▶ What you are asked to do: Every line with "Aided" in it should be copied from the data.

▶ Source information:
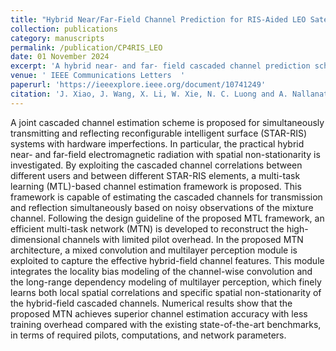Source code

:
 ```yaml
---
title: "Hybrid Near/Far-Field Channel Prediction for RIS-Aided LEO Satellite Networks"
collection: publications
category: manuscripts
permalink: /publication/CP4RIS_LEO
date: 01 November 2024
excerpt: 'A hybrid near- and far- field cascaded channel prediction scheme is proposed for reconfigurable intelligent surface (RIS) assisted low earth orbit (LEO) satellite networks. The code is available at [SIN](https://github.com/WiCi-Lab/SIN)'
venue: ' IEEE Communications Letters  '
paperurl: 'https://ieeexplore.ieee.org/document/10741249'
citation: 'J. Xiao, J. Wang, X. Li, W. Xie, N. C. Luong and A. Nallanathan, "Hybrid Near/Far-Field Channel Prediction for RIS-Aided LEO Satellite Networks," in IEEE Communications Letters, doi: 10.1109/LCOMM.2024.3489579, 2024.'
---
```


A joint cascaded channel estimation scheme is proposed for simultaneously transmitting and reflecting reconfigurable intelligent surface (STAR-RIS) systems with hardware imperfections. In particular, the practical hybrid near- and far-field electromagnetic radiation with spatial non-stationarity is investigated. By exploiting the cascaded channel correlations between different users and between different STAR-RIS elements, a multi-task learning (MTL)-based channel estimation framework is proposed. This framework is capable of estimating the cascaded channels for transmission and reflection simultaneously based on noisy observations of the mixture channel. Following the design guideline of the proposed MTL framework, an efficient multi-task network (MTN) is developed to reconstruct the high-dimensional channels with limited pilot overhead. In the proposed MTN architecture, a mixed convolution and multilayer perception module is exploited to capture the effective hybrid-field channel features. This module integrates the locality bias modeling of the channel-wise convolution and the long-range dependency modeling of multilayer perception, which finely learns both local spatial correlations and specific spatial non-stationarity of the hybrid-field cascaded channels. Numerical results show that the proposed MTN achieves superior channel estimation accuracy with less training overhead compared with the existing state-of-the-art benchmarks, in terms of required pilots, computations, and network parameters.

▶ Result below:
title: "Hybrid Near/Far-Field Channel Prediction for RIS-Aided LEO Satellite Networks"
citation: 'J. Xiao, J. Wang, X. Li, W. Xie, N. C. Luong and A. Nallanathan, "Hybrid Near/Far-Field Channel Prediction for RIS-Aided LEO Satellite Networks," in IEEE Communications Letters, doi: 10.1109/LCOMM.2024.3489579, 2024.'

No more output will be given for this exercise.